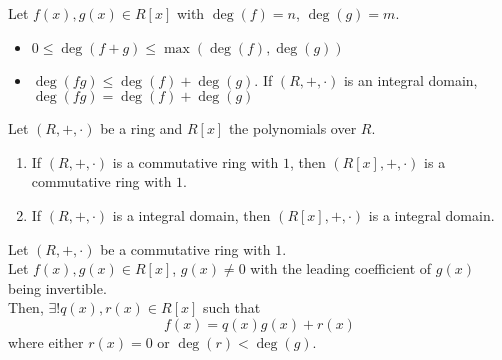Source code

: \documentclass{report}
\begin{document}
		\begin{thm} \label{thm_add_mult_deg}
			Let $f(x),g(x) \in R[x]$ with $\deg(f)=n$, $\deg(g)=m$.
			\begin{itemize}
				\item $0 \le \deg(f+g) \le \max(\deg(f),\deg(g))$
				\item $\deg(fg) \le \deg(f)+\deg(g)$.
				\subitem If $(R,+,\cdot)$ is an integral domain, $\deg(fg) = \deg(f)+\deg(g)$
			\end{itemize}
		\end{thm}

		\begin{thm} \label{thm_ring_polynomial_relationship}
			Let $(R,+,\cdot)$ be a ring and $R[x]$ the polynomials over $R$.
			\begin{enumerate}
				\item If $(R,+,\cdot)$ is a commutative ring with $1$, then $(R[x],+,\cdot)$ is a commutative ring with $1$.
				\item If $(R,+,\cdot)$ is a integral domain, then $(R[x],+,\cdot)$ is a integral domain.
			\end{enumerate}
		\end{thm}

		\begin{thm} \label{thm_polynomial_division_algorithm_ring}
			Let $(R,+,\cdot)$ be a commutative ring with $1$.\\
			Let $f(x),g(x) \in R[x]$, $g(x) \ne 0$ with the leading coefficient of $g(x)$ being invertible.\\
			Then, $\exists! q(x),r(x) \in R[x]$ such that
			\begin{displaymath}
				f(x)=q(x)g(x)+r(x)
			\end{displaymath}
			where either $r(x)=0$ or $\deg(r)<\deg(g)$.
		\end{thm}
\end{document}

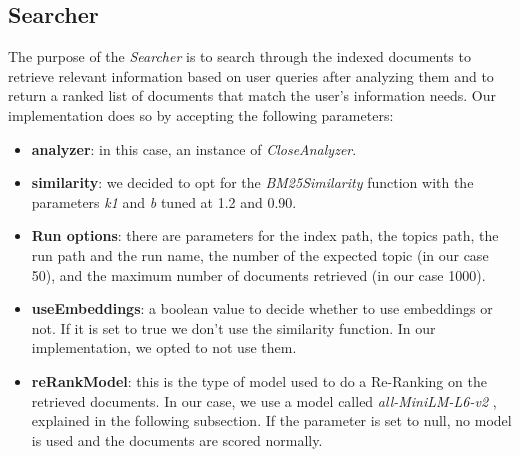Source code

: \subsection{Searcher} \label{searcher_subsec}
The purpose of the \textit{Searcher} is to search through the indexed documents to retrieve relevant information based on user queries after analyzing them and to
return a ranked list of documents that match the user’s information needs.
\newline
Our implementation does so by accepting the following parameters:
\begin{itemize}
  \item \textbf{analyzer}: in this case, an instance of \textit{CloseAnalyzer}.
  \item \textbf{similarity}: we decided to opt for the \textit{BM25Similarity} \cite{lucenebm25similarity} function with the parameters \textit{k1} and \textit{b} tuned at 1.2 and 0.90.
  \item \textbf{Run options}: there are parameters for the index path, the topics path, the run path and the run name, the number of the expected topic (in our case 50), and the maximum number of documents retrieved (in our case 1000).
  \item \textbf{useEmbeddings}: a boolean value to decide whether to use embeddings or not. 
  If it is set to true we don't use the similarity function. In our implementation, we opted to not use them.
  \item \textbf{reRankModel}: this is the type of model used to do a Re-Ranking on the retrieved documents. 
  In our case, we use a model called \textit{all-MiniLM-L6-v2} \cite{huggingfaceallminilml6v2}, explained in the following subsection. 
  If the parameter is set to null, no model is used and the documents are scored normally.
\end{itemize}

What you are asked to do: What lines in the material above contain the word "label"? Copy them out.

Result below:
		\begin{thm} \label{thm_add_mult_deg}
		\begin{thm} \label{thm_ring_polynomial_relationship}
		\begin{thm} \label{thm_polynomial_division_algorithm_ring}
: \subsection{Searcher} \label{searcher_subsec}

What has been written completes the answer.